The thing is, large-scale biological data are almost as complicated as the organism itself. Asking a question of a large, complex dataset is just like doing an experiment.  You can’t see the whole dataset at once; you have to ask an insightful question of it, and get back one narrow view at a time.  Asking insightful questions of data takes just as much time, and just as much intuition as asking insightful questions of the living system.  You need to think about what you’re asking, and you need to think about what you’re going to do for positive and negative controls. Your script is the experimental protocol. The amount of thought you will find yourself putting into many different experiments and controls vastly outweighs the time it will take you to learn to write Perl.
And they are both right. The transformation of biology in the last thirty years or so into a data (especially sequencing data) and information intensive discipline means that it's no longer optional to be able to use the tools of information technology, math and computing to biological problems. You either use the tools yourself or you collaborate with someone who knows how to use them. Collaboration has of course also become much easier in the last thirty years, but it's easiest to do it yourself if your goal is simply to write some small but useful scripts for manipulating data. R and Python/Perl are both usually necessary but also sufficient for such purposes. Both Eddy and Brown also raise important questions about including such tools in the traditional education of undergraduate and graduate students in biology, something that's not a standard practice yet.

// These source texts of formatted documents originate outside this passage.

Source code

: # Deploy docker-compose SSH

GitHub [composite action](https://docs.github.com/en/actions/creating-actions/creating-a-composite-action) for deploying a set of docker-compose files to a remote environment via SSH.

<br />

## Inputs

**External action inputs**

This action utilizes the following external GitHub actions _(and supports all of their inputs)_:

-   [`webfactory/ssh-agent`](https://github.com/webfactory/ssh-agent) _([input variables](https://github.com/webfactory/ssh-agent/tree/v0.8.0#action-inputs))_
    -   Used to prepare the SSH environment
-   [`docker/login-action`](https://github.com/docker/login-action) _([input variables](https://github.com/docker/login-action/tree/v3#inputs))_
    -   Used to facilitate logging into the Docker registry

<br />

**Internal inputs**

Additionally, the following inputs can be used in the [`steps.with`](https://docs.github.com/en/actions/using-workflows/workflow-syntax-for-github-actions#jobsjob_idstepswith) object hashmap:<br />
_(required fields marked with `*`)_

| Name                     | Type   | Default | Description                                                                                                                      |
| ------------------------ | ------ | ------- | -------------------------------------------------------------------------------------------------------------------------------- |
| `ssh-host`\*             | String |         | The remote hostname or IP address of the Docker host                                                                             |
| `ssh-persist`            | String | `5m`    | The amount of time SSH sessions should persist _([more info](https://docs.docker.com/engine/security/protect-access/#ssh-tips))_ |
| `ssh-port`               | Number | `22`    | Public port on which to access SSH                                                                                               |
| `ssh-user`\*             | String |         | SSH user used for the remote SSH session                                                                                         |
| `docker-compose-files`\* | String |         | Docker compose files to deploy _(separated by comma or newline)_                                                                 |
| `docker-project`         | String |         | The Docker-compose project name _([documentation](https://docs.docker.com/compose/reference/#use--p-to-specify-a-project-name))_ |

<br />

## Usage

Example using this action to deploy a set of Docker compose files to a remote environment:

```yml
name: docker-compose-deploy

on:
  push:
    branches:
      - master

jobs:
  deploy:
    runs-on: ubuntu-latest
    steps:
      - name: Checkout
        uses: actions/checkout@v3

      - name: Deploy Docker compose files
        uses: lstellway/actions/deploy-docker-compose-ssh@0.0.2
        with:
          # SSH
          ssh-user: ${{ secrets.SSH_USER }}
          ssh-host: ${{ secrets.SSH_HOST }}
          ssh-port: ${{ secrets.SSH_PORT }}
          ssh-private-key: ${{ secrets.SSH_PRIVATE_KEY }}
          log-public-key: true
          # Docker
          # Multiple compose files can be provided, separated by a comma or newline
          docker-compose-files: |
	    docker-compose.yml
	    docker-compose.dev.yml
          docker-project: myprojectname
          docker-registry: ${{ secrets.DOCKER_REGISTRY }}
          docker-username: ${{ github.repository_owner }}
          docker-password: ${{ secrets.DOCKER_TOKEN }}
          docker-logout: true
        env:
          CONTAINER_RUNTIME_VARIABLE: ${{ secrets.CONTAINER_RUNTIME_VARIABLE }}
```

What I find interesting and rather ironic is that for most of its existence biology was a highly descriptive and experimental science, the opposite of math, which seemed to have nothing to do with mathematical analysis. This changed partially with the advent of genetic analysis in the early twentieth century, but it did not really hit the molecular basis of biology until the growth of sequencing tools.
Another irony is that chemistry is usually considered to be more data intensive and mathematical than biology, especially in the form of subfields like physical chemistry. And yet today we don't really find the average organic or inorganic chemist facing a need to learn and apply scripting or statistical analysis, although computational chemists have of course long since recognized the value of cheminformatics and data analysis. Compared to this the average biologist has become much more dependent on such tools.
However I think that this scenario in chemistry is changing. Organic synthesis may not be information intensive right now but automated organic synthesis - which I personally think is going to be revolutionary at some point in the future - will undoubtedly lead to large amounts of data which will have to be analyzed and statistically made sense of. One specific area of chemistry where I think this will almost certainly happen is in the application of 'accelerated serendipity' which involves the screening of catalysts and the correlation of molecular properties with catalytic activity. Some chemists are also looking at network theory to calculate optimal synthetic paths. At some point to use these tools effectively, the average chemist will have to borrow tools from the computational chemist, and perhaps chemistry will have become as data-intensive as biology. It's never too early to pick up that Python book or look at that R course.